O nosso guia era Barsbold, que atendia pelo apelido de “Barça”, um rapaz de 19 anos com cabeça de 19 anos. Não foi mau, embora às vezes a pouca experiência aparecesse; mas isso pouco importou, pois o seu papel principal foi mesmo ser intérprete do motorista, um senhor de 61 anos e que sabia das coisas (exceto inglês).
“Baina“, apresentou-se ele pra mim risonho, interrompendo o carregar das bagagens na mala do carro quando me viu, com uma daquelas caras de sorriso bem-disposto, apontando pro peito enquanto dizia o próprio nome. Apertamos as mãos. Ele usava uma boininha azul-escuro de operário, e Barça (jovem, alto feito uma vara) preferia o chapéu de turista inglês no safari africano, daqueles com a correia por debaixo do queixo.
A manhã estava ainda fresca, mas o sol prometia.
O nosso périplo de 9 dias sairia aqui da capital Ulaanbaatar e nos levaria pelas muitas estepes e formações rochosas da Mongólia, antes de alcançarmos o Deserto de Gobi no sul do país, para dali retornarmos às paisagens verdes da Mongólia Central onde fica Karakorum, a capital dos conquistadores mongóis da Idade Média. Eu divido esse relato em partes, pois senão ficaria muito longo.
Ah! Como pude esquecer! Outro personagem curioso desta nossa expedição era o veículo: uma cinzenta kombi soviética com ar de anos 70 (se não 50) e indestrutível. Só assim para enfrentar o interior da Mongólia, onde praticamente não há estradas. (Frequentemente passamos por carros mais modernos quebrados no caminho, com os passageiros a esperar por não sei o que, incapazes de fazer qualquer conserto.)

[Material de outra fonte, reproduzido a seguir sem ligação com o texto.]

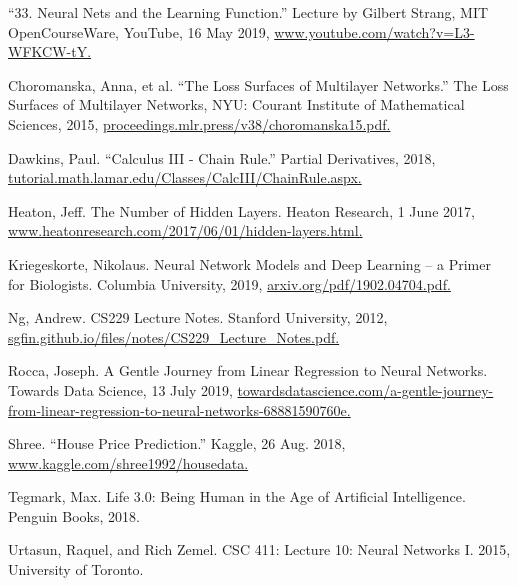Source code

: \documentclass[12pt,a4paper]{article}
\begin{document}
\begin{thebibliography}{99}


 “33. Neural Nets and the Learning Function.” Lecture by Gilbert Strang, MIT OpenCourseWare, YouTube, 16 May 2019,  \url{www.youtube.com/watch?v=L3-WFKCW-tY.}



 Choromanska, Anna, et al. “The Loss Surfaces of Multilayer Networks.” The Loss Surfaces of Multilayer Networks, NYU: Courant Institute of Mathematical Sciences, 2015,  \url{proceedings.mlr.press/v38/choromanska15.pdf.}

 Dawkins, Paul. “Calculus III - Chain Rule.” Partial Derivatives, 2018,  \url{tutorial.math.lamar.edu/Classes/CalcIII/ChainRule.aspx.}

 Heaton, Jeff. The Number of Hidden Layers. Heaton Research, 1 June 2017,  \url{www.heatonresearch.com/2017/06/01/hidden-layers.html.}

 Kriegeskorte, Nikolaus. Neural Network Models and Deep Learning – a Primer for Biologists. Columbia University, 2019,  \url{arxiv.org/pdf/1902.04704.pdf.}

 Ng, Andrew. CS229 Lecture Notes. Stanford University, 2012, \url{ sgfin.github.io/files/notes/CS229_Lecture_Notes.pdf.}

 Rocca, Joseph. A Gentle Journey from Linear Regression to Neural Networks. Towards Data Science, 13 July 2019, \url{ towardsdatascience.com/a-gentle-journey-from-linear-regression-to-neural-networks-68881590760e.}

 Shree. “House Price Prediction.” Kaggle, 26 Aug. 2018,  \url{www.kaggle.com/shree1992/housedata.}

 Tegmark, Max. Life 3.0: Being Human in the Age of Artificial Intelligence. Penguin Books, 2018.

 Urtasun, Raquel, and Rich Zemel. CSC 411: Lecture 10: Neural Networks I. 2015, University of Toronto.




\end{thebibliography}
\end{document}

O primeiro ponto foi a parada, ainda na manhã do primeiro dia, para comprar papel higiênico (mal posso esperar para lhes falar dos “banheiros”…), merendas, e outros suprimentos.
Apesar do ermo que é o interior da Mongólia, nós encontraríamos frequentemente essas vendinhas de povoado, onde era possível comprar salgadinhos e refrigerante quente. (Quase não há eletricidade, exceto aquela provida por painéis solares, normalmente limitada a algumas horas do dia. Não refrigera nada.) No supermercado, contudo, nós veríamos coisas que “só na Mongólia”.

Os primeiros quilômetros ao sul de Ulaanbaatar são na estrada, mas daí a algumas horas você diz adeus ao asfalto, para só o rever dali a mais de uma semana.
Comidas, água… tudo levávamos o suficiente conosco. Também tínhamos tendas, mas na prática todas as noites seriam em gers, as típicas tendas redondas dos mongóis. Embora eles próprios frequentemente durmam no atapetado chão, os gers para turistas sempre têm camas dentro. Na real, o dormir foi bem mais confortável do que eu imaginava.



Eu preciso confessar que, naquela altura, me bateu uma breve sensação de “programa de índio”. Eu me via ali naquele “nada”, vazio exceto pelas lagartixas que corriam rápidas naquele chão pedregoso, e debaixo do calor a comer uma gororoba quente (sopa) que Barça preparava à sombra da kombi — não havia outra.
Os mongóis notoriamente não usam tempero, apenas sal, e eu acho que em toda a minha experiência nunca havia comido coisas tão sem sabor.
Mas essa sensação aos poucos iria mudar, conforme o passeio começava a ficar interessante.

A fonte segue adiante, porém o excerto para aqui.